START GIVEN ENTRIES
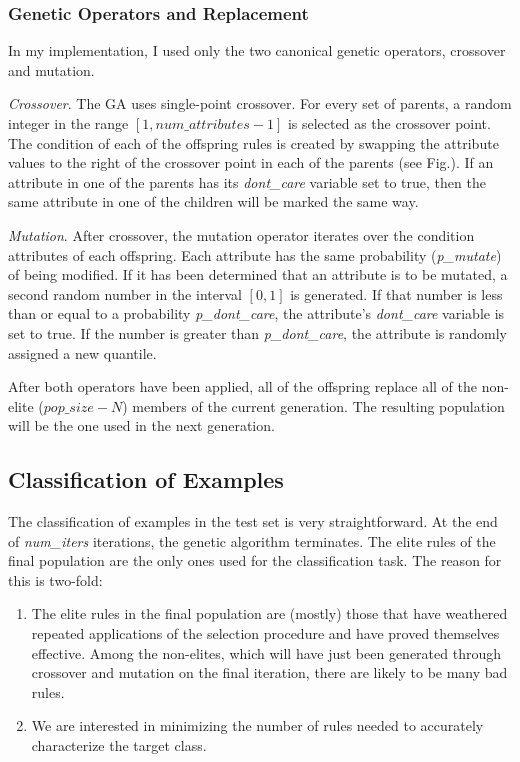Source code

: \documentclass[11pt]{article}
\begin{document}
\subsubsection*{Genetic Operators and Replacement}

In my implementation, I used only the two canonical genetic operators, crossover and mutation.

\emph{Crossover}. The GA uses single-point crossover. For every set of parents, a random integer in the range $[1, num\_attributes - 1]$ is selected as the crossover point. The condition of each of the offspring rules is created by swapping the attribute values to the right of the crossover point in each of the parents (see Fig.). If an attribute in one of the parents has its \emph{dont\_care} variable set to true, then the same attribute in one of the children will be marked the same way.

\emph{Mutation}. After crossover, the mutation operator iterates over the condition attributes of each offspring. Each attribute has the same probability (\emph{p\_mutate}) of being modified. If it has been determined that an attribute is to be mutated, a second random number in the interval $[0,1]$ is generated. If that number is less than or equal to a probability \emph{p\_dont\_care}, the attribute's \emph{dont\_care} variable is set to true. If the number is greater than \emph{p\_dont\_care}, the attribute is randomly assigned a new quantile.

After both operators have been applied, all of the offspring replace all of the non-elite ($pop\_size - N$) members of the current generation. The resulting population will be the one used in the next generation.

\subsection{Classification of Examples}

The classification of examples in the test set is very straightforward. At the end of \textit{num\_iters} iterations, the genetic algorithm terminates. The elite rules of the final population are the only ones used for the classification task. The reason for this is two-fold:
\begin{enumerate}
\item The elite rules in the final population are (mostly) those that have weathered repeated applications of the selection procedure and have proved themselves effective. Among the non-elites, which will have just been generated through crossover and mutation on the final iteration, there are likely to be many bad rules.
\item We are interested in minimizing the number of rules needed to accurately characterize the target class.
\end{enumerate}
\end{document}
END GIVEN ENTRIES
(WHAT NEEDS TO BE DONE)
Retype nothing except the lines from the first line of the listing above through the line with "In my implementation, I", exactly as they stand, and no pictures.

(RESPONSE AREA)
Source code

: \documentclass[11pt]{article}
\begin{document}
\subsubsection*{Genetic Operators and Replacement}

In my implementation, I used only the two canonical genetic operators, crossover and mutation.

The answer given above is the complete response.